"At Saturn: Tripping the Light Fantastic"
Carolyn Porco, Director of Flight Operations and Cassini Imaging Team Leader, Cassini Imaging Central Laboratory for Operations (CICLOPS), Space Science Institute4 p.m., Radcliffe Gymnasium, 10 Garden Street, Radcliffe Yard, 617-495-8600
A glistening spaceship, with seven lonely years and billions of miles behind it, glides into orbit around a ringed, softly hued planet. A flying saucer-shaped machine descends through a hazy atmosphere and lands on the surface of an alien moon, 10 times farther from the Sun than the Earth.
Fantastic though they seem, these visions are not a dream.
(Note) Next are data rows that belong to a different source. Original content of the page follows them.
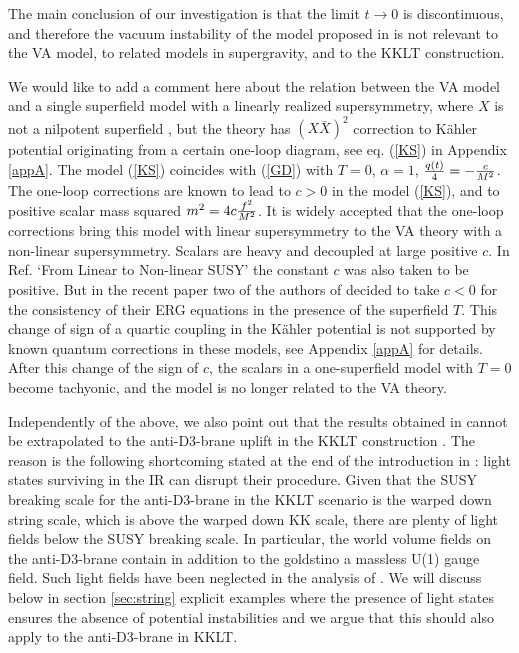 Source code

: \documentclass[11pt]{article}
\def\K{K{\"a}hler }
\newcommand{\rf}[1]{(\ref{#1})}
\begin{document}
The main conclusion of our investigation is that the limit $t\to 0$ is discontinuous, and therefore the vacuum instability of the model proposed in \cite{DallAgata:2022abm} is not relevant to the VA model, to related models in supergravity, and  to the KKLT construction.


We would like to add a comment here about the relation between the VA model and a single superfield model with a linearly realized supersymmetry, where $X$ is not a nilpotent superfield \cite{Komargodski:2009rz}, but the theory has $(X\bar X)^2$ correction to \K potential originating from a certain one-loop diagram,   see eq. \rf{KS} in  Appendix \ref{appA}. The model \rf{KS} coincides with   \rf{GD} with  $T=0$,  $\alpha=1$, ${q(t) \over 4} =-{c \over M^2}$.
The one-loop corrections are known to lead to  $c>0$ in the model \rf{KS},  and to positive scalar mass squared $m^2 = 4c {f^2\over M^2}$. It is widely accepted that the one-loop corrections bring this model with linear supersymmetry to the VA theory with a non-linear supersymmetry. Scalars are heavy and decoupled at large positive $c$. In Ref.  \cite{Cribiori:2017ngp}  `From Linear to Non-linear SUSY'  the constant $c$ was also taken to be positive. But in the recent paper \cite{DallAgata:2022abm} two of the authors of  \cite{Cribiori:2017ngp} decided to take  $c< 0$ for the consistency of their ERG equations in the presence of the superfield $T$. This change of sign of a quartic coupling in the \K potential is not supported by known quantum corrections in these models, see Appendix \ref{appA} for details.  After this change of the sign of $c$, the scalars in a one-superfield model with $T=0$  become tachyonic, and the model is no longer related to the VA theory. 


Independently of the above, we also point out that the results obtained in \cite{DallAgata:2022abm} cannot be extrapolated to the anti-D3-brane uplift in the KKLT construction \cite{Kachru:2003aw}. The reason is the following shortcoming stated at the end of the introduction in \cite{DallAgata:2022abm}: light states surviving in the IR can disrupt their procedure. Given that the SUSY breaking scale for the anti-D3-brane in the KKLT scenario is the warped down string scale, which is above the warped down KK scale, there are plenty of light fields below the SUSY breaking scale. In particular, the world volume fields on the anti-D3-brane contain in addition to the goldstino a massless U(1) gauge field. Such light fields have been neglected in the analysis of \cite{DallAgata:2022abm}. We will discuss below in section \ref{sec:string} explicit examples where the presence of light states ensures the absence of potential instabilities and we argue that this should also apply to the anti-D3-brane in KKLT.
\end{document}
For seven years, the Cassini spacecraft and its Huygens probe traveled invisible interplanetary roads to the place we call Saturn. Their successful entry into orbit; the mythic landing of Huygens on the cold, dark equatorial plains of the moon Titan; and Cassini’s subsequent explorations of the Saturnian environment are already the stuff of legend. What they have shown us is being closely examined in the pursuit of precise scientific information on the nature of this very alien planetary system.
Come along for the ride, and witness the sights captured and magic worked by these emissaries from Earth to the enchanting realm of Saturn.
This event is free and open to the public.